Students led an effort to rid the College’s endowment of investments in for-profit prison companies, calling it a moral issue. The divestment occurred after talks with President Nugent and William Longbrake, Chair of the Board of Trustees.

Stephen Lumetta

News Editor


On Martin Luther King Jr. Day, Black Student Association (BSA) President Chadwick Smith ’17 announced that the College had chosen to divest from for-­profit prison companies.

“Coming in as BSA president, I was [thinking] ‘What are my goals?’ And that was one: getting the College to divest,” said Smith.

After dialogues about racial justice on campus toward the end of last semester, Smith, Jahqwahn Watson ’17 and Derrius Jones ’18 spearheaded an effort to send a list of demands to President Georgia Nugent. 

Student organizations contributing to the list included BSA, Queer People of Color, Men of Harambee and the International Student Association, among other organizations. The list, which included 18 demands, was submitted in early December. 

One of the demands was that the College should not be invested in for­-profit prison companies. 

Nugent met with a few of the students, and William Longbrake, the Chair of the Board of Trustees, also met with some students to discuss the demands and ask questions. Longbrake asked Smith for the companies from which they wanted to divest, and Smith supplied him with the names of two companies: G4S, a security services company, and the Corrections Corporation of America (CCA).

Longbrake then contacted Director of College Investment John Sell to see if the College had any investment holdings in the companies. As it turned out, the College had $1,800 in a market index composed of 4,000 companies, one of which was a company that the students had requested the College not invest in. 

This $1,800 commitment in an index of 4,000 companies was out of an endowment of approximately $265 million, according to Sell.

The committee tasked with managing the endowment then swapped the $1,800 out of the index for the S&P 500 index. Nugent informed Smith and Watson in an email shortly after Christmas.

Sell emphasized that the College never decided to specifically buy or sell the prison companies.
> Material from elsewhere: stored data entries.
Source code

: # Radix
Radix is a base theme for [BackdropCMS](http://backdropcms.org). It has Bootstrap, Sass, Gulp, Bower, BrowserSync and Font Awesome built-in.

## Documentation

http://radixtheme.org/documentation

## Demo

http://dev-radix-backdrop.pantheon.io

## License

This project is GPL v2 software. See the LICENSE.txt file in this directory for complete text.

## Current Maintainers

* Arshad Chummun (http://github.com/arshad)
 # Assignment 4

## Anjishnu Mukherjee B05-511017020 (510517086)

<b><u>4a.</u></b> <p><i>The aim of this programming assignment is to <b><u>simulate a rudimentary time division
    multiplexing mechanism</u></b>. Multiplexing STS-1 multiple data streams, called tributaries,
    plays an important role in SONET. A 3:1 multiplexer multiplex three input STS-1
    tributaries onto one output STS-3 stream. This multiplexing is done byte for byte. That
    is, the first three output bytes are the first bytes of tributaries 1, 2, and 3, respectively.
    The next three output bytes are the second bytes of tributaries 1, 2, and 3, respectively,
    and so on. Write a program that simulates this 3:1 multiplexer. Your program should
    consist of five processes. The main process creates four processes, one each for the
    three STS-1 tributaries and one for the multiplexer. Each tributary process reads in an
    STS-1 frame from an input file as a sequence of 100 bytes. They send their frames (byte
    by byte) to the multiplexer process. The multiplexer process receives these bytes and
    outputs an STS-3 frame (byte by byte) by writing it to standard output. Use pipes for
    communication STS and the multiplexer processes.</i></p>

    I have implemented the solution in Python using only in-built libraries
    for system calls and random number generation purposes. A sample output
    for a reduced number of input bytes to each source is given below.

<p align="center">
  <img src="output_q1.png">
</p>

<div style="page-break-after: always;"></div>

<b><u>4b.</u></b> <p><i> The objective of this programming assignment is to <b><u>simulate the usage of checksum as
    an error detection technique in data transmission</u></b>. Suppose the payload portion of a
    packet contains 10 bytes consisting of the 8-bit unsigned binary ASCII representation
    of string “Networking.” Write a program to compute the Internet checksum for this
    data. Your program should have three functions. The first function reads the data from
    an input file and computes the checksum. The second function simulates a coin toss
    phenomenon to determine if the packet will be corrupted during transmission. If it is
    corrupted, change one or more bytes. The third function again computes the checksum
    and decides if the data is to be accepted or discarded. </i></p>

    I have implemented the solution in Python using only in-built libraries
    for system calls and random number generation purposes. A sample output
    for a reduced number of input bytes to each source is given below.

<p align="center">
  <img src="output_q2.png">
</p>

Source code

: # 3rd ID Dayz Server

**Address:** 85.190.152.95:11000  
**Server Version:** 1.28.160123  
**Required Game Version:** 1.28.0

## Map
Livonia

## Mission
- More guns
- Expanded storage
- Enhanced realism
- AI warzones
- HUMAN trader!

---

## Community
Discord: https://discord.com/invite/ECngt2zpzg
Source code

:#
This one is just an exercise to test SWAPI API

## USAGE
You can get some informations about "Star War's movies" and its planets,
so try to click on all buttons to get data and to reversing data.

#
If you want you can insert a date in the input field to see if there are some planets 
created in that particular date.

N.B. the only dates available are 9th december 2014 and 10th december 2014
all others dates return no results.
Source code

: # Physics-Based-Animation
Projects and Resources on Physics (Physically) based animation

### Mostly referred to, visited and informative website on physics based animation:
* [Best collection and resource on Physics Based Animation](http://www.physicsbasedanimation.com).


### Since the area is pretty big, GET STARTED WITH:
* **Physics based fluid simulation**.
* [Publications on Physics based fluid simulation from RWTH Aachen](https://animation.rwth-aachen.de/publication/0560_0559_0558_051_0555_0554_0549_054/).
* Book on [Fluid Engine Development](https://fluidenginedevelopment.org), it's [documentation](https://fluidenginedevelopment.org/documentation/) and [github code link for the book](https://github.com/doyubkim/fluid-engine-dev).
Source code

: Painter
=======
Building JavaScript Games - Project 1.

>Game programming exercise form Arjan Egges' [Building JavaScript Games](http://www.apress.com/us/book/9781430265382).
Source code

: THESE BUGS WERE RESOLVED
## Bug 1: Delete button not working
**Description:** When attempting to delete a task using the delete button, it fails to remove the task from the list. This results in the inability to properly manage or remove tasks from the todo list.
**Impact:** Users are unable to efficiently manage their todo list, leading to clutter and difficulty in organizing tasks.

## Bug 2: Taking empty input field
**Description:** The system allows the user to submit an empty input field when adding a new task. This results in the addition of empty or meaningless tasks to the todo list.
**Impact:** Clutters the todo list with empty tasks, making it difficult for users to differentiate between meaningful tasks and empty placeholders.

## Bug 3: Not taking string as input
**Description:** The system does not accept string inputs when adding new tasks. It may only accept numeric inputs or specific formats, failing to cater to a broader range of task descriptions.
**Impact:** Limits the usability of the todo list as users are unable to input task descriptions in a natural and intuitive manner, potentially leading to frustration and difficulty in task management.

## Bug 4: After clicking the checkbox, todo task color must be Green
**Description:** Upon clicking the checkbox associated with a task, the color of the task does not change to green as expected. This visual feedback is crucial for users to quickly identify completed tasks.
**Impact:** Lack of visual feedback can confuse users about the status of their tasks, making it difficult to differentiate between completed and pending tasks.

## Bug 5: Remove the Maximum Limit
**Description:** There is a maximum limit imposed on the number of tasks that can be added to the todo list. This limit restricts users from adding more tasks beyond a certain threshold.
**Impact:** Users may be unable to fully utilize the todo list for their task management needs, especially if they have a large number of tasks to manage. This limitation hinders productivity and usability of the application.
Rather, the College had previously invested in an index that contained one.

“We were happy to meet the students’ concerns without any significant impact on the endowment,” said Sell.

Smith was also pleased with the result.

“I remember when I first read about Columbia University being the first college to divest in the nation from prison companies,” said Smith. 

“We talk about having an equitable and just campus, but we also want holistic justice so we want to make sure that the College isn’t involved in someone else’s imprisonment” and injustice, said Smith.